“the vividness of impression . . . of the recording hand”

Clarence Cook, from whose book A Girl’s Life Eighty Years Ago (1887) the recent posts (here, here, here, here, and here) of Eliza Southgate Bowne’s letters are taken, expressed in the Introduction his pleasure in reading Eliza’s letters. “[They] are not . . . the letters of a practised writer, nor was there ever in her mind any thought of publication. It was the age of ‘epistolary correspondence’: all the girls of [her] acquaintance were writing letters to their friends, long ones, often, made up in the manner of a diary, with a week’s doings recorded day by day; for postage was dear, and to send blank paper an extravagance. . . .” Cook also expressed regret that letter-writing was in decline. His remarks resonate today and are worth reproducing.

No doubt we have gained much, so far as the material convenience of the great public life is concerned, from the invention that, for all practical purposes, have reduced time and space to comparative insignificance. We have, however, lost some good things, which those who lived in younger days must always regret, and for which there is small compensation in the material gain we have received in exchange. Among these losses, that of letter-writing is perhaps the most serious. A whole world of innocent enjoyment for contemporaries and for posterity has been blotted out, and, so far as appears, nothing is taking its place. Is it the newspapers? But how scattered, how disjointed, how impersonal, the record they contain! . . . Nor do memoirs or biographies give us what we want. They are too formal, too self-conscious; they want the spontaneity, the vividness of impression, the lightness of the recording hand. These things letters give us, and letters alone. . . .

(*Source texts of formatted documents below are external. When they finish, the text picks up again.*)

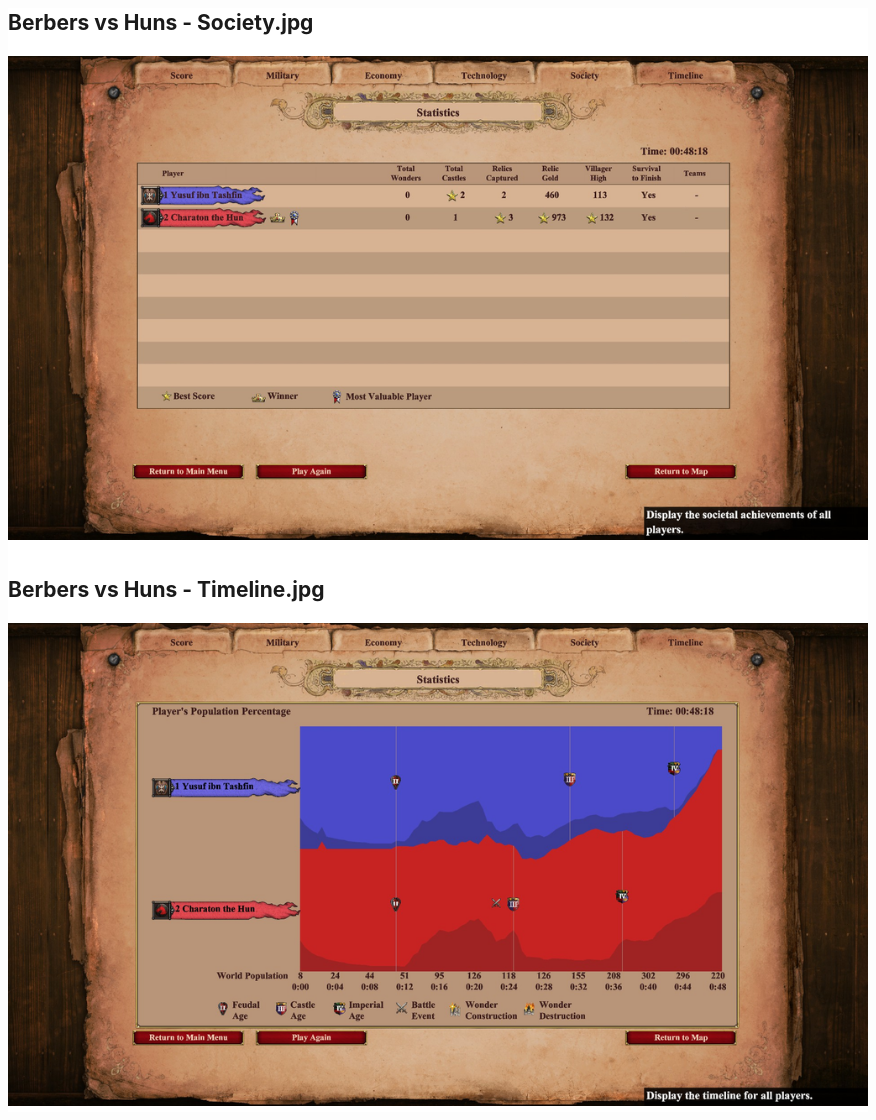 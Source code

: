 ## Berbers vs Huns - Society.jpg
![](https://github.com/Patresss/Age-of-Empires-2-DE---AI-League/blob/master/Compressed/Berbers/Berbers%20vs%20Huns%20-%20Society.jpg)

## Berbers vs Huns - Timeline.jpg
![](https://github.com/Patresss/Age-of-Empires-2-DE---AI-League/blob/master/Compressed/Berbers/Berbers%20vs%20Huns%20-%20Timeline.jpg)
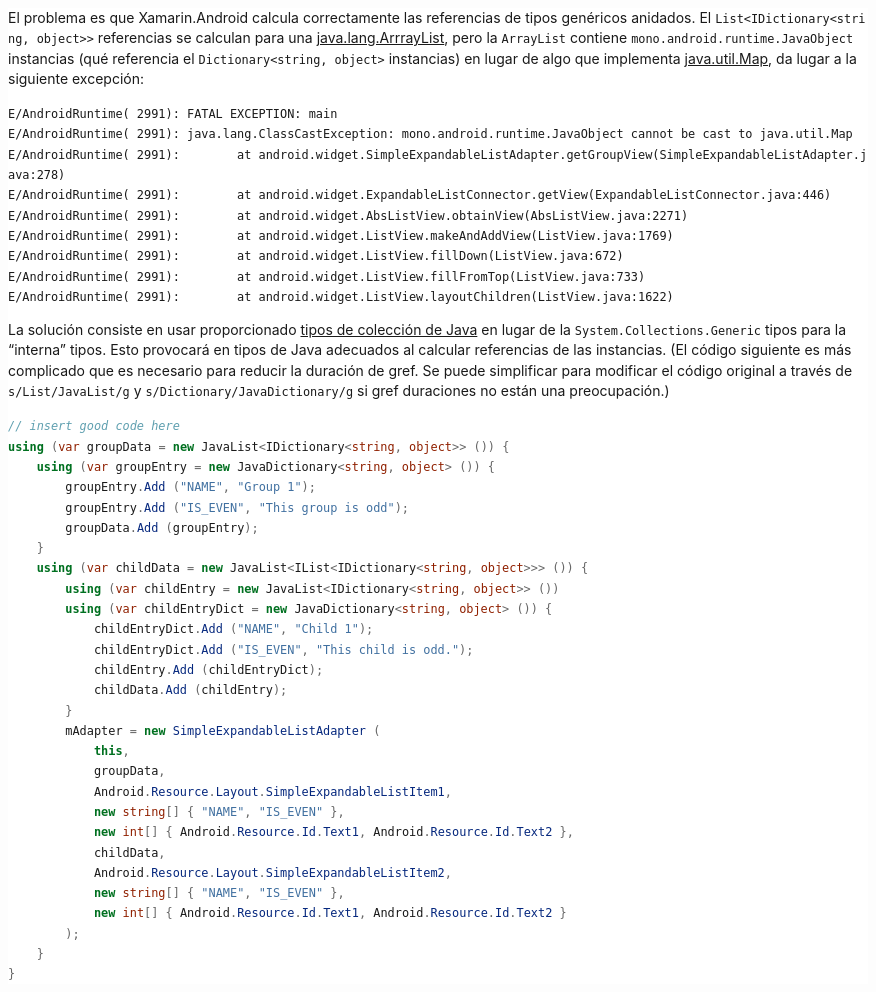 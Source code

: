 
El problema es que Xamarin.Android calcula correctamente las referencias de tipos genéricos anidados. El `List<IDictionary<string, object>>` referencias se calculan para una [java.lang.ArrrayList](https://developer.xamarin.com/api/type/Java.Util.ArrayList/), pero la `ArrayList` contiene `mono.android.runtime.JavaObject` instancias (qué referencia el `Dictionary<string, object>` instancias) en lugar de algo que implementa [java.util.Map](https://developer.xamarin.com/api/type/Java.Util.IMap/), da lugar a la siguiente excepción:

```shell
E/AndroidRuntime( 2991): FATAL EXCEPTION: main
E/AndroidRuntime( 2991): java.lang.ClassCastException: mono.android.runtime.JavaObject cannot be cast to java.util.Map
E/AndroidRuntime( 2991):        at android.widget.SimpleExpandableListAdapter.getGroupView(SimpleExpandableListAdapter.java:278)
E/AndroidRuntime( 2991):        at android.widget.ExpandableListConnector.getView(ExpandableListConnector.java:446)
E/AndroidRuntime( 2991):        at android.widget.AbsListView.obtainView(AbsListView.java:2271)
E/AndroidRuntime( 2991):        at android.widget.ListView.makeAndAddView(ListView.java:1769)
E/AndroidRuntime( 2991):        at android.widget.ListView.fillDown(ListView.java:672)
E/AndroidRuntime( 2991):        at android.widget.ListView.fillFromTop(ListView.java:733)
E/AndroidRuntime( 2991):        at android.widget.ListView.layoutChildren(ListView.java:1622)
```

La solución consiste en usar proporcionado [tipos de colección de Java](~/android/internals/api-design.md) en lugar de la `System.Collections.Generic` tipos para la &ldquo;interna&rdquo; tipos. Esto provocará en tipos de Java adecuados al calcular referencias de las instancias. (El código siguiente es más complicado que es necesario para reducir la duración de gref. Se puede simplificar para modificar el código original a través de `s/List/JavaList/g` y `s/Dictionary/JavaDictionary/g` si gref duraciones no están una preocupación.)

```csharp
// insert good code here
using (var groupData = new JavaList<IDictionary<string, object>> ()) {
    using (var groupEntry = new JavaDictionary<string, object> ()) {
        groupEntry.Add ("NAME", "Group 1");
        groupEntry.Add ("IS_EVEN", "This group is odd");
        groupData.Add (groupEntry);
    }
    using (var childData = new JavaList<IList<IDictionary<string, object>>> ()) {
        using (var childEntry = new JavaList<IDictionary<string, object>> ())
        using (var childEntryDict = new JavaDictionary<string, object> ()) {
            childEntryDict.Add ("NAME", "Child 1");
            childEntryDict.Add ("IS_EVEN", "This child is odd.");
            childEntry.Add (childEntryDict);
            childData.Add (childEntry);
        }
        mAdapter = new SimpleExpandableListAdapter (
            this,
            groupData,
            Android.Resource.Layout.SimpleExpandableListItem1,
            new string[] { "NAME", "IS_EVEN" },
            new int[] { Android.Resource.Id.Text1, Android.Resource.Id.Text2 },
            childData,
            Android.Resource.Layout.SimpleExpandableListItem2,
            new string[] { "NAME", "IS_EVEN" },
            new int[] { Android.Resource.Id.Text1, Android.Resource.Id.Text2 }
        );
    }
}
```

To the readers of successive generations, they speak with the living voice of the writer; they recall the fugitive emotions, the joys, the sorrows, the whims, the passions, as we read we persuade ourselves that we are part and parcel of the times they record. . . .

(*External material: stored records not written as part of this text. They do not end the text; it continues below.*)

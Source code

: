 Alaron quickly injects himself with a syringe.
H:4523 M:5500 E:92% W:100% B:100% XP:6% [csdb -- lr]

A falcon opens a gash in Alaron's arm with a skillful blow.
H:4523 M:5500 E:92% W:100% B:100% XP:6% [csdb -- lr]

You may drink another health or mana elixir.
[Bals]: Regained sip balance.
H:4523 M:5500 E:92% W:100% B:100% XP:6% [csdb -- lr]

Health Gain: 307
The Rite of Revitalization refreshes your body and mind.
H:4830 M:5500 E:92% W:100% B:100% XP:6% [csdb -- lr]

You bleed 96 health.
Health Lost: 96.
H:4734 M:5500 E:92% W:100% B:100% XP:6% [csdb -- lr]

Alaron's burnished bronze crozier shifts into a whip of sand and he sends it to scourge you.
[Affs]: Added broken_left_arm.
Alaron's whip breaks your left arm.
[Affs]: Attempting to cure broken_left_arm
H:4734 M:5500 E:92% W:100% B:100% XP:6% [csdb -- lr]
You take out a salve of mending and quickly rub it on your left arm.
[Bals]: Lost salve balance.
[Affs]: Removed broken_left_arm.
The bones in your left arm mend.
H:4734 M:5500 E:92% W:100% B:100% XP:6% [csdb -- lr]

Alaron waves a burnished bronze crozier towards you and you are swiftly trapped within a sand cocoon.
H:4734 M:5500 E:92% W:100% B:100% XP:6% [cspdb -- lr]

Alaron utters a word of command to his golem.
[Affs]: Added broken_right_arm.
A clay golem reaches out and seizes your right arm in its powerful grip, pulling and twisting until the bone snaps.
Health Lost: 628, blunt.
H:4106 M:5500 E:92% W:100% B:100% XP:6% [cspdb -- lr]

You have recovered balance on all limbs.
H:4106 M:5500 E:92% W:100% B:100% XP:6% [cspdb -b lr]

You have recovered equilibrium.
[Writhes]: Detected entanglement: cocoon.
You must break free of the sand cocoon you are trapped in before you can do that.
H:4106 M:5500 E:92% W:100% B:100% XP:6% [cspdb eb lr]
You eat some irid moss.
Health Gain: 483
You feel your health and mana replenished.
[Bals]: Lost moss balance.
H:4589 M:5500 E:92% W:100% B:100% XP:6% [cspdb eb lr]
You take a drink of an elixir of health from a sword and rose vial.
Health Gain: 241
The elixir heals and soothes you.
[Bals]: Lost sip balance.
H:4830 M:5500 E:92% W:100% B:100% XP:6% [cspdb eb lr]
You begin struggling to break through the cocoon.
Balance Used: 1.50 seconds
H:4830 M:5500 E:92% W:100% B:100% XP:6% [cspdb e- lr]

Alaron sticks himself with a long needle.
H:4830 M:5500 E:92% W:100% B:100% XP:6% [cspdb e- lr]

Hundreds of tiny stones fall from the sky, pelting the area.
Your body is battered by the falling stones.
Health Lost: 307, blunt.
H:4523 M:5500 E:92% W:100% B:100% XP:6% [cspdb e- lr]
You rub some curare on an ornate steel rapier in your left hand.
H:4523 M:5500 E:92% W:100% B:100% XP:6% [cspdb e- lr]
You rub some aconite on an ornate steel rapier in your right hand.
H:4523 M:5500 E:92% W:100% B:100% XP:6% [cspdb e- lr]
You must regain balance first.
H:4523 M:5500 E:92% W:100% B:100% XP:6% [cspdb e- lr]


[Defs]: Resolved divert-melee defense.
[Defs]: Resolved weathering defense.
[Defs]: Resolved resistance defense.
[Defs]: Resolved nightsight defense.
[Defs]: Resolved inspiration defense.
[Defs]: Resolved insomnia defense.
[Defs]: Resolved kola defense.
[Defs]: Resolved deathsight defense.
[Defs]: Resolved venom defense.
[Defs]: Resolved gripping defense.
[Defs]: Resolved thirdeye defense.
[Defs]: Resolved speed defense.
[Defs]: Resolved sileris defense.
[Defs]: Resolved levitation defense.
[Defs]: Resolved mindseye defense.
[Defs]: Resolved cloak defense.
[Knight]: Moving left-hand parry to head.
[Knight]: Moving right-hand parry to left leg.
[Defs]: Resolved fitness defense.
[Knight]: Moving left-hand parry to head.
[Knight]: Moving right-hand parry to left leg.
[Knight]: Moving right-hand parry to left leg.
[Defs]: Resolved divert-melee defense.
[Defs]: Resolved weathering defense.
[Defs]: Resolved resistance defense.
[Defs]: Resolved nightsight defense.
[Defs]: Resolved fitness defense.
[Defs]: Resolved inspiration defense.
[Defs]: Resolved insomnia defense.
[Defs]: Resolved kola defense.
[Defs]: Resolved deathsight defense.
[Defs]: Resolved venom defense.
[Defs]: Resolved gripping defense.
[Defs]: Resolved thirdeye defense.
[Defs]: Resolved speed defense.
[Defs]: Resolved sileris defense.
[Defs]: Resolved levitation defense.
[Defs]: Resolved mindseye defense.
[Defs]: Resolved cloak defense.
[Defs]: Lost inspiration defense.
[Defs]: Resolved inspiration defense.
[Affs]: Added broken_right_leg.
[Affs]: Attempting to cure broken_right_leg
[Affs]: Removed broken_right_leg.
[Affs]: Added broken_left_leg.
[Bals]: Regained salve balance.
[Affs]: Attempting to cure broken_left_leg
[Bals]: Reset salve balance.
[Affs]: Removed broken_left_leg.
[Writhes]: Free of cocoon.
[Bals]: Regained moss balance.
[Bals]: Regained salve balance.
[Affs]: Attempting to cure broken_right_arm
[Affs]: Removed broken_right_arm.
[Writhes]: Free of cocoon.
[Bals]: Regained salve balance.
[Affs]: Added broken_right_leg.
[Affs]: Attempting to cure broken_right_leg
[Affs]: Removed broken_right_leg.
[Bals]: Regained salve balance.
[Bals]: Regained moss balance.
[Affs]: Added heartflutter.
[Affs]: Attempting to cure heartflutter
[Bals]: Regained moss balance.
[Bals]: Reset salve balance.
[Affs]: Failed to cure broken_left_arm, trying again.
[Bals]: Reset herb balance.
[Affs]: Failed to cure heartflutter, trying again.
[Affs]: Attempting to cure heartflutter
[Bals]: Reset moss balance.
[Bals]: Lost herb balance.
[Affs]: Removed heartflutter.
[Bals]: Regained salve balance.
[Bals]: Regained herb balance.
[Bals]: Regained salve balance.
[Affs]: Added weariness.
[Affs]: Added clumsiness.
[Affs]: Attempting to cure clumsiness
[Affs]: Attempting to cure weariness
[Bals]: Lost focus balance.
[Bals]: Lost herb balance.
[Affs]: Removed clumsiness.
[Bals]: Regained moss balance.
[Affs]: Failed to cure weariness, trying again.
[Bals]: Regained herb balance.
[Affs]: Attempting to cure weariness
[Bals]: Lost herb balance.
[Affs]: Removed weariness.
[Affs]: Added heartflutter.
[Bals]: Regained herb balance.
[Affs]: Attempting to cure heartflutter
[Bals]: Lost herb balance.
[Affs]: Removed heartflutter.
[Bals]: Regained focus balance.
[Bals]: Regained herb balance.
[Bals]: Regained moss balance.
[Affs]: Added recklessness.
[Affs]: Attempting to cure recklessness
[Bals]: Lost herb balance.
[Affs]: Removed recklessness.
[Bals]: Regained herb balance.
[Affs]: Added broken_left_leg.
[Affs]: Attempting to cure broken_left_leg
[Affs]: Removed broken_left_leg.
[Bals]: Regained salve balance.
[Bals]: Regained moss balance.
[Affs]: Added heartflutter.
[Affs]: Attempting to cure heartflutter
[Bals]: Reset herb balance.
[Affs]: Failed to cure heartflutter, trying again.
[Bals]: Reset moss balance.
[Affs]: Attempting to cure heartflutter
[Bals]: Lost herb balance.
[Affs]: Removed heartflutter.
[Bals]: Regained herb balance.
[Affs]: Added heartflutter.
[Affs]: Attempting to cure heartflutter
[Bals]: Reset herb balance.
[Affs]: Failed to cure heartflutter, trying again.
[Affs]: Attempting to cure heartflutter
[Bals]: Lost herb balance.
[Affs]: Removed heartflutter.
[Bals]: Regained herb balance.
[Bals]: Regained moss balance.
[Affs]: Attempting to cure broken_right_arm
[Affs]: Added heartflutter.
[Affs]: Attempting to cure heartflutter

Nowadays no one writes letters, and no one would have time to read them if they were written. Little notes fly back and forth, like swallows, between friend and friend, between parent and child, carrying the news of the day in small morsels easily digested; it is not worth while to tell the whole story with the pen. when it can be told in a few weeks, at the farthest with the voice.

Do take some time from tweeting and texting to write a long letter to someone. For inspiration check out the many blogs dedicated to renewing the art of letter-writing. This question posed by one strikes me as wonderfully apposite: “What will we leave our grandchildren? The username and password to our email accounts?”

A Girl’s Life Eighty Years Ago: Selections from the Letters of Eliza Southgate Bowne, with an introduction by Clarence Cook (New York: Charles Scribner’s Sons, 1887), pages viii and ix. You can download a free e-book of this work HERE.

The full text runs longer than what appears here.